Mas quá acho que não entenderam muito bem. Eu Célia e os meninos chegamos na
fazenda do Seu Geraldo Veio lá pela oito da noite. Pouca gente da cidade, mas
todos com a cara sardenta, pintada, homens de roupas rasgadas, costuradas,
chapéu de palha solta, gravatas esquisitas e os roceiros da redondeza assustados.
Eles diferente, as moças que moravam na roça estavam de calça jeans, cabelos
escovados, sapatos nos trinques e os homens a maioria de terno ou de camisa de
manga comprida, calça de Jeans ou de tergal. Todos muito bem apresentados. As
caminhonetes de Pirapora e Várzea da Palma começaram a chegar, centenas de
pessoas das duas cidades. Até de Montes Claros e Várzea da Palma veio gente. Os
comes e bebes rolando para todo lado. A turma da roça sempre olhando para o
povo da cidade e se perguntando: - Onde arrumaram estas roupas.

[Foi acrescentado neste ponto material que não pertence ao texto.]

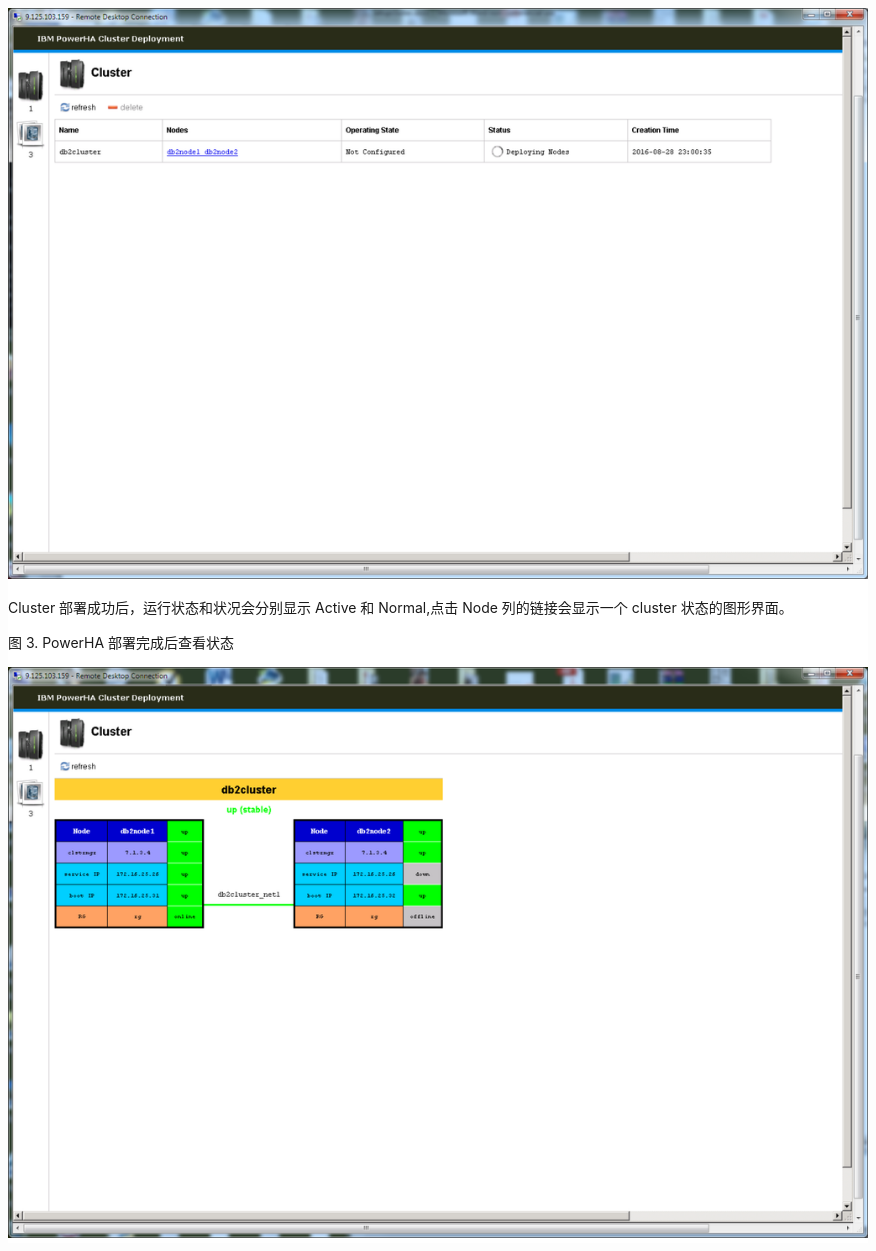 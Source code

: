 ![自动部署 PowerHA 的 Web 工具界面](../ibm_articles_img/cl-cn-powervc-power-resource-to-cloud_images_image002.png)

Cluster 部署成功后，运行状态和状况会分别显示 Active 和 Normal,点击 Node 列的链接会显示一个 cluster 状态的图形界面。

图 3\. PowerHA 部署完成后查看状态

![PowerHA 部署完成后查看状态](../ibm_articles_img/cl-cn-powervc-power-resource-to-cloud_images_image003.png)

Eu mesmo tirei um tempinho
para olhar melhor, os da cidade pareciam os da roça e os da roça da cidade. Um
paradoxo não? Foi então que cheguei à conclusão que a festa estava deslocada,
teria de ser na cidade e não na roça. A festa foi até às duas da manhã com Seu
Geraldo de saco cheio porque ninguém queria ir embora. Sua filha o chamando de
mal educado. Ele cansado, lascou seu trinta e oito e deu quatro tiros para
cima. A “carraiada” das duas cidades cheia de gente se mandaram dali. Logo a
festa acabou. O povo da roça rindo. No dia seguinte muitos me perguntando se os
tiros eram para valer naquelas festas da cidade. Festas da cidade... Pensava
que era da roça. A gente aprende e desaprende. Não esqueço a moçada da roça
vendo a dança da quadrilha. Uma cutucou a Célia? O que é isto Dona Celia?

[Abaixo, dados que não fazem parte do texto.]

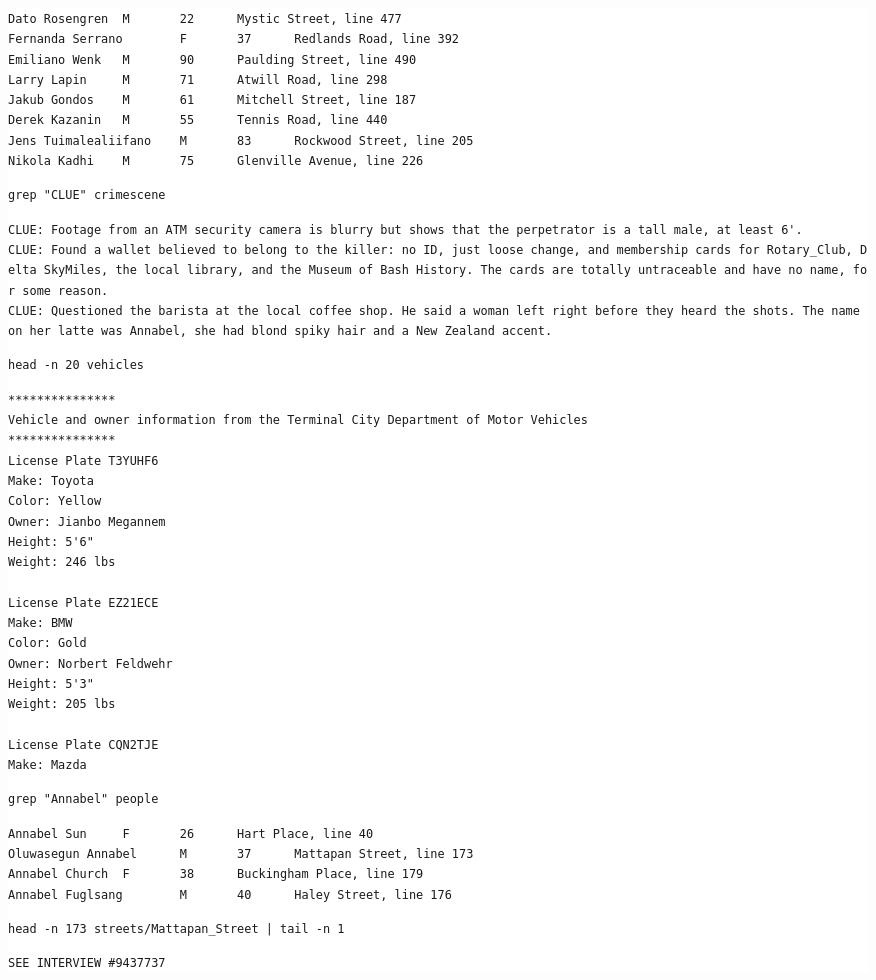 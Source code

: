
 ```console
Dato Rosengren  M       22      Mystic Street, line 477
Fernanda Serrano        F       37      Redlands Road, line 392
Emiliano Wenk   M       90      Paulding Street, line 490
Larry Lapin     M       71      Atwill Road, line 298
Jakub Gondos    M       61      Mitchell Street, line 187
Derek Kazanin   M       55      Tennis Road, line 440
Jens Tuimalealiifano    M       83      Rockwood Street, line 205
Nikola Kadhi    M       75      Glenville Avenue, line 226
```

`grep "CLUE" crimescene`  
```console
CLUE: Footage from an ATM security camera is blurry but shows that the perpetrator is a tall male, at least 6'.
CLUE: Found a wallet believed to belong to the killer: no ID, just loose change, and membership cards for Rotary_Club, Delta SkyMiles, the local library, and the Museum of Bash History. The cards are totally untraceable and have no name, for some reason.
CLUE: Questioned the barista at the local coffee shop. He said a woman left right before they heard the shots. The name on her latte was Annabel, she had blond spiky hair and a New Zealand accent.
```

`head -n 20 vehicles`  
```console
***************
Vehicle and owner information from the Terminal City Department of Motor Vehicles
***************
License Plate T3YUHF6
Make: Toyota
Color: Yellow
Owner: Jianbo Megannem
Height: 5'6"
Weight: 246 lbs

License Plate EZ21ECE
Make: BMW
Color: Gold
Owner: Norbert Feldwehr
Height: 5'3"
Weight: 205 lbs

License Plate CQN2TJE
Make: Mazda
```

`grep "Annabel" people`  
```console
Annabel Sun     F       26      Hart Place, line 40
Oluwasegun Annabel      M       37      Mattapan Street, line 173
Annabel Church  F       38      Buckingham Place, line 179
Annabel Fuglsang        M       40      Haley Street, line 176
```

`head -n 173 streets/Mattapan_Street | tail -n 1`  
```console
SEE INTERVIEW #9437737
```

Quadrilha Mocinha. Na roça dançam assim. Ela olhou para a Célia espantada.
Morava na roça e nunca vira aquilo.
Na fazenda do Seu Geraldo
Veio nunca mais aconteceu uma festa junina. Nas redondezas também não. Na
fazenda da Líder eu sabia que o diretor não ia aprovar. O que ele gostava era
de pescar com linhada na lagoa e levar para casa uns cinco pintados e uns
outros tantos de surubim. Adorava também me chamar para descer o rio das Velhas
até o Velho Chico (Rio São Francisco). Adorava ver a correnteza e a gente no
barco a motor da fazenda descia quilômetros e quilômetros voltando à noitinha. Fiquei
gerenciando a fazenda por quase cinco anos, foram os melhores anos da minha
vida. A falta de perspectivas de boas escolas para meus filhos me fizeram vir
para São Paulo. Celia e os meninos vieram dois meses antes. Quando no último
dia da minha vivencia naquelas terras, já com meus bagulhos na Variante, meus
dois pastores alemães acomodados na parte de trás, olhei para o morro do Guaçu,
o único que fazia divisa com a fazenda. Fiz minha saudação Escoteira, lágrimas
caíram e fui embora para nunca mais voltar.